Sprint Communications Company, L.P. (Sprint) contests the Iowa Utilities Board’s (IUB) order compelling it to pay intrastate access charges to Windstream, an Iowa communications company, for Voice over Internet Protocol (VoIP) calls. Sprint filed a complaint in federal district court seeking declaratory and injunctive relief. The same day, Sprint also filed a petition for review in Iowa state court, asserting, among other claims, that the IUB’s order was preempted under federal law. The federal district comb abstained pursuant to Younger v. Harris, 401 U.S. 37, 91 S.Ct. 746, 27 L.Ed.2d 669 (1971), and dismissed the action. Sprint appeals, arguing that abstention is inappropriate in this case, and that even if appropriate, the district court should have stayed the case rather than dismissing it. We affirm the district court’s decision to abstain, but we vacate the judgment of dismissal and remand the case with instruction to stay the proceedings.

I.

Windstream charges Sprint intrastate access charges to connect certain VoIP calls to Windstream customers. Sprint initially paid the charges, but later concluded that it was not required to pay intrastate access charges for the VoIP traffic.
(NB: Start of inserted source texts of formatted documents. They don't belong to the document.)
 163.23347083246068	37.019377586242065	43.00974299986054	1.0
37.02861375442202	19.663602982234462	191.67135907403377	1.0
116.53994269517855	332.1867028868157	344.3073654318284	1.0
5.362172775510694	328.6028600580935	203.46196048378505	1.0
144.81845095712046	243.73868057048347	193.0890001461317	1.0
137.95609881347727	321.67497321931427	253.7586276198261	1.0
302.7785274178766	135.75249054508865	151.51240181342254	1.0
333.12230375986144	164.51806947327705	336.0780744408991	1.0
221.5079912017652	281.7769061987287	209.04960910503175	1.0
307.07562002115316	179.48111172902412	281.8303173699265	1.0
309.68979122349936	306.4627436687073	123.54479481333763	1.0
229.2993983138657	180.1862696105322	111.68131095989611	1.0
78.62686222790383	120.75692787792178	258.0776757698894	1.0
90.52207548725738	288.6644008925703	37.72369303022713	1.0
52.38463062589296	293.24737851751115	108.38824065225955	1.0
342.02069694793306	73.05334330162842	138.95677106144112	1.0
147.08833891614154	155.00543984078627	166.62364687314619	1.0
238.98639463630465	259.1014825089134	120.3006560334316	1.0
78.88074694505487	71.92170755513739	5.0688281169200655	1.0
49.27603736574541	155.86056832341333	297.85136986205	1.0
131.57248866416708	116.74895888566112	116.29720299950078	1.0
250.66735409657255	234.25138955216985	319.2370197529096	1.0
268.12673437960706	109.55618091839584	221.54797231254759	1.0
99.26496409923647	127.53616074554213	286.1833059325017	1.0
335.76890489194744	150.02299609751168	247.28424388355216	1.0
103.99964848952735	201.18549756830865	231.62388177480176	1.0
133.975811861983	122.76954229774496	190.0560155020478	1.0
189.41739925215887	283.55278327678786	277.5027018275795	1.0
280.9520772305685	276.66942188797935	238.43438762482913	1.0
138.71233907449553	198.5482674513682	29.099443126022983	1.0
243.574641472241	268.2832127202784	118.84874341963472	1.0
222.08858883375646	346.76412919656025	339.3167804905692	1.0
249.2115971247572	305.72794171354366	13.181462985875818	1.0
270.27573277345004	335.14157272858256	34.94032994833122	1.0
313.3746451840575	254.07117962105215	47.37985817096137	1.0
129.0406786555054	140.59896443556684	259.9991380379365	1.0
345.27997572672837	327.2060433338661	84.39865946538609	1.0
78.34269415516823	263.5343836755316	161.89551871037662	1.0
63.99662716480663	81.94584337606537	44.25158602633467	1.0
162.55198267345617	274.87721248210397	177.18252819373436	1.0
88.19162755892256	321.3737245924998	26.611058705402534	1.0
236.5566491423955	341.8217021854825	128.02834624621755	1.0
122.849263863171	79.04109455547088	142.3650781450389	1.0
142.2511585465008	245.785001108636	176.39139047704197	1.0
Sprint determined that the calls at issue are an “information service” and, as such, “not subject to access charges, whether those charges are interstate or intrastate.” Appellant Br. 10. After Sprint discontinued payment, it filed a complaint with the IUB seeking a declaration that its decision to withhold the access charges claimed by Windstream was appropriate. Sprint argued that because only the Federal Communications Commission (FCC) has authority to classify the VoIP traffic, the IUB lacked jurisdiction to decide the issue. The IUB determined that it had jurisdiction and that Sprint was required to pay the access charges. Following the IUB’s denial of Sprint’s motion for reconsideration, Sprint filed this action in federal district court and, on the same day, a petition for review of the IUB’s decision in Iowa state court. The IUB filed a motion to dismiss the federal litigation on abstention grounds. The district court granted the motion and dismissed the case, concluding that the state of Iowa has a substantial interest in the regulation of utilities within the state.
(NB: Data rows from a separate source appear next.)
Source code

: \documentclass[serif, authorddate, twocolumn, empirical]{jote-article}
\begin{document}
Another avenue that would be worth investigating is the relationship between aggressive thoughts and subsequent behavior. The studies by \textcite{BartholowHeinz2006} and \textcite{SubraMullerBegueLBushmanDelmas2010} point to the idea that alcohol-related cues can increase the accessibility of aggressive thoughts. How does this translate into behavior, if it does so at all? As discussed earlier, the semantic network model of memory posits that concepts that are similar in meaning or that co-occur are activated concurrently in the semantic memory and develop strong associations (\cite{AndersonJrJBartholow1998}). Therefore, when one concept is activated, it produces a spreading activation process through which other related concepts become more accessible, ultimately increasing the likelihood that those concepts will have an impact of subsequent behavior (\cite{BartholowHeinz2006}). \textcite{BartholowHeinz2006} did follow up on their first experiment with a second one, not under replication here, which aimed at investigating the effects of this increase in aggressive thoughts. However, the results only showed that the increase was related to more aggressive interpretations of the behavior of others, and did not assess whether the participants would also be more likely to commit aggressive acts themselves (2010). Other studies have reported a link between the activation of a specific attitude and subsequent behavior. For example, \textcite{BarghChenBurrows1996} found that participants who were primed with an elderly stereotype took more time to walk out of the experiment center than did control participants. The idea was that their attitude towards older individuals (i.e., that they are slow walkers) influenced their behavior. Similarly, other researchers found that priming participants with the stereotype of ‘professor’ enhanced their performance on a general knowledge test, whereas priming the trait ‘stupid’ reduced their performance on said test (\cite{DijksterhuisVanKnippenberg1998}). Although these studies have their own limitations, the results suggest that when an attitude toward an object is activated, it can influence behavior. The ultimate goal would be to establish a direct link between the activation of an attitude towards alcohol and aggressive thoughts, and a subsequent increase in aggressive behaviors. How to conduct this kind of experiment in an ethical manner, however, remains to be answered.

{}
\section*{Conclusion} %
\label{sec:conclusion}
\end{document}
Because we decide only whether abstention was appropriate in this case, we do not reach the merits of Sprint’s claim that Windstream’s intrastate access charges do not apply to Sprint’s VoIP traffic. The determination of that issue will turn on whether Sprint’s VoIP traffic is an intrastate “telecommunications service” subject to IUB regulation, see 47 U.S.C. § 152(b), 2 or whether, as Sprint suggests, the calls at issue are included within the definition of “information service,” see 47 U.S.C. § 153(24), which classification remains largely unregulated and exempt from access charges. For our discussion of the FCC’s preemption of state regulation of the VoIP service at issue in that case, see Minnesota Public Utilities Commission v. Federal Communications Commission, 483 F.3d 570 (8th Cir.2007).

II.

We review a district court’s decision to abstain for abuse of discretion. *867 Plouffe v. Ligon, 606 F.3d 890, 893 (8th Cir.2010); but see id at 894-95 (Colloton, J., concurring).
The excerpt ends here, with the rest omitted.